▸ Prompt:
Only the lines from the line containing "aufgeführt." to the end of the entries should be repeated, exactly as they appear.

▸ Information given:
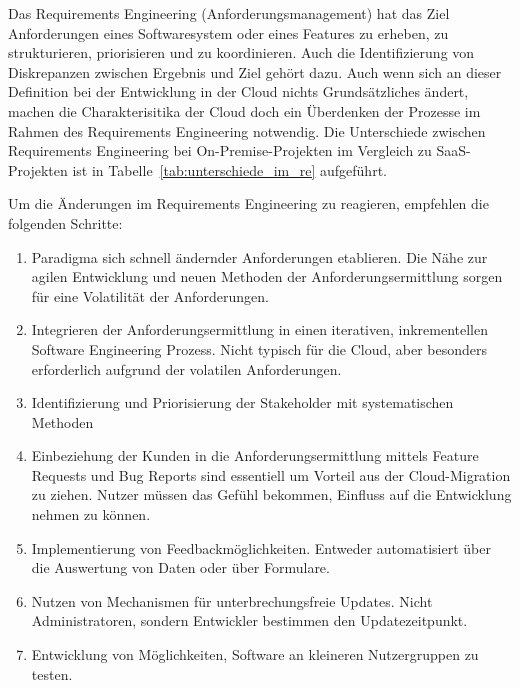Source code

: Das Requirements Engineering (Anforderungsmanagement) hat das Ziel 
Anforderungen eines Softwaresystem oder eines Features zu erheben, zu 
strukturieren, priorisieren und zu 
koordinieren.  Auch die 
Identifizierung von Diskrepanzen zwischen Ergebnis und Ziel gehört dazu. 
 Auch wenn sich 
an dieser Definition bei der Entwicklung in der Cloud nichts Grundsätzliches 
ändert, machen die Charakterisitika der Cloud doch ein Überdenken der Prozesse 
im Rahmen des Requirements Engineering notwendig. 
Die Unterschiede zwischen Requirements Engineering bei On-Premise-Projekten im 
Vergleich zu SaaS-Projekten ist in Tabelle~\ref{tab:unterschiede_im_re} 
aufgeführt.


Um die Änderungen im Requirements Engineering zu reagieren, empfehlen 
 die folgenden Schritte:
\begin{enumerate}
	\item Paradigma sich schnell ändernder Anforderungen etablieren. Die 
Nähe zur agilen Entwicklung und neuen Methoden der Anforderungsermittlung 
sorgen für eine Volatilität der Anforderungen.
	\item Integrieren der Anforderungsermittlung in einen iterativen, 
inkrementellen Software Engineering Prozess. Nicht typisch für die Cloud, aber 
besonders erforderlich aufgrund der volatilen Anforderungen.
	\item Identifizierung und Priorisierung der Stakeholder mit 
systematischen Methoden
	\item Einbeziehung der Kunden in die Anforderungsermittlung mittels 
Feature Requests und Bug Reports sind essentiell um Vorteil aus der 
Cloud-Migration zu ziehen. Nutzer müssen das Gefühl bekommen, Einfluss auf die 
Entwicklung nehmen zu können.
	\item Implementierung von Feedbackmöglichkeiten. Entweder automatisiert 
über die Auswertung von Daten oder über Formulare. 
	\item Nutzen von Mechanismen für unterbrechungsfreie Updates. Nicht 
Administratoren, sondern Entwickler bestimmen den Updatezeitpunkt.
	\item Entwicklung von Möglichkeiten, Software an kleineren 
Nutzergruppen zu testen.
\end{enumerate}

▸ Answer space:
aufgeführt.


Um die Änderungen im Requirements Engineering zu reagieren, empfehlen 
 die folgenden Schritte:
\begin{enumerate}
	\item Paradigma sich schnell ändernder Anforderungen etablieren. Die 
Nähe zur agilen Entwicklung und neuen Methoden der Anforderungsermittlung 
sorgen für eine Volatilität der Anforderungen.
	\item Integrieren der Anforderungsermittlung in einen iterativen, 
inkrementellen Software Engineering Prozess. Nicht typisch für die Cloud, aber 
besonders erforderlich aufgrund der volatilen Anforderungen.
	\item Identifizierung und Priorisierung der Stakeholder mit 
systematischen Methoden
	\item Einbeziehung der Kunden in die Anforderungsermittlung mittels 
Feature Requests und Bug Reports sind essentiell um Vorteil aus der 
Cloud-Migration zu ziehen. Nutzer müssen das Gefühl bekommen, Einfluss auf die 
Entwicklung nehmen zu können.
	\item Implementierung von Feedbackmöglichkeiten. Entweder automatisiert 
über die Auswertung von Daten oder über Formulare. 
	\item Nutzen von Mechanismen für unterbrechungsfreie Updates. Nicht 
Administratoren, sondern Entwickler bestimmen den Updatezeitpunkt.
	\item Entwicklung von Möglichkeiten, Software an kleineren 
Nutzergruppen zu testen.
\end{enumerate}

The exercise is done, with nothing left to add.